### Material for this exercise
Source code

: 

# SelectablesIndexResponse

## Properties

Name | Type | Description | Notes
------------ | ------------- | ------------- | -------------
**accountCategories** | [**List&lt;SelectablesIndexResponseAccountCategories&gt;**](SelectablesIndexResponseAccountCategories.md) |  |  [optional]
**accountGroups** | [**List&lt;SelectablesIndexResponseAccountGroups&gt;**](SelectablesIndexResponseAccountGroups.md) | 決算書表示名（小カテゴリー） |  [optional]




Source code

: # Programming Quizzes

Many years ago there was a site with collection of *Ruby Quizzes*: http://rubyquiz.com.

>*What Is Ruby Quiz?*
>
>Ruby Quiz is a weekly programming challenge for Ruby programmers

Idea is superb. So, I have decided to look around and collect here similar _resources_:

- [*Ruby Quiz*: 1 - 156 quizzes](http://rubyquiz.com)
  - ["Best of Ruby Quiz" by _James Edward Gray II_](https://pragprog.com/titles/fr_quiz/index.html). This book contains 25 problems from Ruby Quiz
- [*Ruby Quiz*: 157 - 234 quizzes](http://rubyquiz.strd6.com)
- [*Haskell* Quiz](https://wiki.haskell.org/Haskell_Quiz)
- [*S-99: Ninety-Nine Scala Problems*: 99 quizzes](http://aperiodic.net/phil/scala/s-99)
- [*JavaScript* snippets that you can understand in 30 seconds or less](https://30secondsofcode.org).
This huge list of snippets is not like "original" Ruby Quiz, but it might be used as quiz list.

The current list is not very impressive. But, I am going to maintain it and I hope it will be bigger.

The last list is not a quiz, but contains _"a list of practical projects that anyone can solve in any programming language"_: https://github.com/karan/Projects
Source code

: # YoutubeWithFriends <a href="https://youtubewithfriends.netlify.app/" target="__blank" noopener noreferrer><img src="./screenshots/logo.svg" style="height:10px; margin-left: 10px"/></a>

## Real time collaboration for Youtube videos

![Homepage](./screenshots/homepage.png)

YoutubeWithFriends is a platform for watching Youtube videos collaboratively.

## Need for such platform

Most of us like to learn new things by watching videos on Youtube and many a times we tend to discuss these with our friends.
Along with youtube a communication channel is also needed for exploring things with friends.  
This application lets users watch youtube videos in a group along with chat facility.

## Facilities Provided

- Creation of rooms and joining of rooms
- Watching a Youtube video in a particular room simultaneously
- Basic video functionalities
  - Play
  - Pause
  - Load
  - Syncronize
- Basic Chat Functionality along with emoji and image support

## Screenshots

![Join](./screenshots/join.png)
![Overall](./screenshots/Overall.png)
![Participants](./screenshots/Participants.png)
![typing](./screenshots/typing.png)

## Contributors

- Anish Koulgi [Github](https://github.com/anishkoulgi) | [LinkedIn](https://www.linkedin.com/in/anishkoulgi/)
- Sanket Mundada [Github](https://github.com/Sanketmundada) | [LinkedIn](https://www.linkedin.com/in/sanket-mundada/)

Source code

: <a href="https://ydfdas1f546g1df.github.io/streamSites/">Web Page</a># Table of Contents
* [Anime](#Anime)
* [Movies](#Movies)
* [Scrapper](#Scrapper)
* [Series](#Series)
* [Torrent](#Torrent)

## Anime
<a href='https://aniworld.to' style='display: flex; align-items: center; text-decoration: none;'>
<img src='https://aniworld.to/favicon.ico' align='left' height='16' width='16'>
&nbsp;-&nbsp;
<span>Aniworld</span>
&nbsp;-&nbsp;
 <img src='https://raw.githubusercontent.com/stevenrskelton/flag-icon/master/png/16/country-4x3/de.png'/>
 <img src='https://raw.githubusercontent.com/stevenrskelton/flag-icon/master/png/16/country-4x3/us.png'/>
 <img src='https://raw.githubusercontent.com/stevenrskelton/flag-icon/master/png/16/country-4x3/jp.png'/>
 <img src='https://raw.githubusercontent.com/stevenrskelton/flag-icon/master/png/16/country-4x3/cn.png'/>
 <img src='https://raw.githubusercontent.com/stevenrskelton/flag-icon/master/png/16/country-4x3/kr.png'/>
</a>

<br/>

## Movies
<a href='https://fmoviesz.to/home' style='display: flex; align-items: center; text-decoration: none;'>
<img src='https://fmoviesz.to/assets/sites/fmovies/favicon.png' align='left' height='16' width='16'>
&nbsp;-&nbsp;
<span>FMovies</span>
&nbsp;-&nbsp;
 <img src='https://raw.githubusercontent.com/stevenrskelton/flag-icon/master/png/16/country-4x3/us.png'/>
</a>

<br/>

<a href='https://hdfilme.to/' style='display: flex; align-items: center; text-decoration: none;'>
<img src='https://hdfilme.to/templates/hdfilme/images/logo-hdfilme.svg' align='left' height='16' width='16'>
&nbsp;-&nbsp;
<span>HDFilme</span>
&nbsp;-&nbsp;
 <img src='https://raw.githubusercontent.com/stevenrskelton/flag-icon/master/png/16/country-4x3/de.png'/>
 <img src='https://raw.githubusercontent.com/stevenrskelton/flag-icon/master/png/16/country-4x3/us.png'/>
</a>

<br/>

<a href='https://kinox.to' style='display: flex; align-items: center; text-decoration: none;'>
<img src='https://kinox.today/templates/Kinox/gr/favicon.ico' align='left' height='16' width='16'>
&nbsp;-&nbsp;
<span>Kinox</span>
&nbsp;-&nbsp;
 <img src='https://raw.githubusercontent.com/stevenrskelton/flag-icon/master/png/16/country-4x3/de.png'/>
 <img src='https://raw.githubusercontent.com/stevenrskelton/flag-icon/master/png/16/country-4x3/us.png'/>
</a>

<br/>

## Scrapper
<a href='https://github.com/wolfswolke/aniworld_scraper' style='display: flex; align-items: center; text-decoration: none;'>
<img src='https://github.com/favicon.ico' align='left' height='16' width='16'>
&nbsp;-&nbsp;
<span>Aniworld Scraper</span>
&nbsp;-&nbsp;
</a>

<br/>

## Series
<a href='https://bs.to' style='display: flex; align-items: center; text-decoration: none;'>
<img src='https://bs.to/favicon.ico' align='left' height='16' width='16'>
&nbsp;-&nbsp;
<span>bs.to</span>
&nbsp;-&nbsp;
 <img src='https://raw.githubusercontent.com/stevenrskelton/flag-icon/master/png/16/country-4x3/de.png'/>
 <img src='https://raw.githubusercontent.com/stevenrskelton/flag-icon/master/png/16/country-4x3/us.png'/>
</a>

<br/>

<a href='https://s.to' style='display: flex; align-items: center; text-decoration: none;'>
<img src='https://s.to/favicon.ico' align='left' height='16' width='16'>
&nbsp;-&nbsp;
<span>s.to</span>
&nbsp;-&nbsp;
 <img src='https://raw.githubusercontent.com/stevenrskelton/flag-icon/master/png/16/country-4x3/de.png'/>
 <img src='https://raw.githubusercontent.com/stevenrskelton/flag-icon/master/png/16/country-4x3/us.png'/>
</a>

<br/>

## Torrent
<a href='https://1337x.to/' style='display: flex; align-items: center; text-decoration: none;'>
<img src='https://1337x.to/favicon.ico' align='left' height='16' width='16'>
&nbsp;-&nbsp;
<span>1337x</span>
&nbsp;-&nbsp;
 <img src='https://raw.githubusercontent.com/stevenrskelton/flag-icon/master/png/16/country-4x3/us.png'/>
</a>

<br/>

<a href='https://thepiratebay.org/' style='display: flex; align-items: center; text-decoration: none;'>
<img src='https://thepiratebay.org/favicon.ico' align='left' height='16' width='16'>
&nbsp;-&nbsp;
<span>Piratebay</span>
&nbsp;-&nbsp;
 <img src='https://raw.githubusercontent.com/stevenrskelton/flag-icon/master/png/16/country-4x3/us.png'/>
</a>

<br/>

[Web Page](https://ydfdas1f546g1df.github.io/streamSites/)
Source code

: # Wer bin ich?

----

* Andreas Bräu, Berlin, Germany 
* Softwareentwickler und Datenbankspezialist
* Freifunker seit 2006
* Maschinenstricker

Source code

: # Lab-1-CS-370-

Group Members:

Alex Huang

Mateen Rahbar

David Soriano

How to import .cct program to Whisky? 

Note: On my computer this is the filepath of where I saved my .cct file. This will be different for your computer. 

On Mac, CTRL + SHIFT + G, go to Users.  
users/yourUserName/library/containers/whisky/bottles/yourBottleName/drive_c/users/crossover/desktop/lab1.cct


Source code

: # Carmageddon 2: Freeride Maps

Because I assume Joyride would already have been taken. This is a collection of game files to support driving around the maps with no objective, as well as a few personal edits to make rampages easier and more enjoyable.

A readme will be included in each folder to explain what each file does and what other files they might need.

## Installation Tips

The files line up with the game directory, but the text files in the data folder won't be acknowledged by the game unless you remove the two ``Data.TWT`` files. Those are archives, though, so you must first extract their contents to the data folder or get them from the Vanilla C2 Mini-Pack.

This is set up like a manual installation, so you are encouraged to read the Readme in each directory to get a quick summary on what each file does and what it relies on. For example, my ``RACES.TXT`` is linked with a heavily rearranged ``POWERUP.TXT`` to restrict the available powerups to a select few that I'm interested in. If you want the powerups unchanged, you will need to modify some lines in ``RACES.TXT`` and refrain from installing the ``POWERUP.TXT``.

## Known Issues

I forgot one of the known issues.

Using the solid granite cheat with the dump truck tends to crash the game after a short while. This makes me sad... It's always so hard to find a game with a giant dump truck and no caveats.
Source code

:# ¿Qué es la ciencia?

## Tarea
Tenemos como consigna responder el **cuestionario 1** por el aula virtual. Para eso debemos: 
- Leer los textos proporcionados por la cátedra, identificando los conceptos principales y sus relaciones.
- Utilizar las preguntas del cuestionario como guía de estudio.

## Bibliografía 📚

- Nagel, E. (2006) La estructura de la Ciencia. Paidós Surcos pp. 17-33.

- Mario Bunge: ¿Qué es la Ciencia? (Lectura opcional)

### What to work on
Everything above from the line with "Bräu, Berlin, Germany" to the line with "How to import .cct program to Whisky?", both included, must be repeated exactly, and nothing outside that range.

### Solution for this problem
* Andreas Bräu, Berlin, Germany 
* Softwareentwickler und Datenbankspezialist
* Freifunker seit 2006
* Maschinenstricker

Source code

: # Lab-1-CS-370-

Group Members:

Alex Huang

Mateen Rahbar

David Soriano

How to import .cct program to Whisky? 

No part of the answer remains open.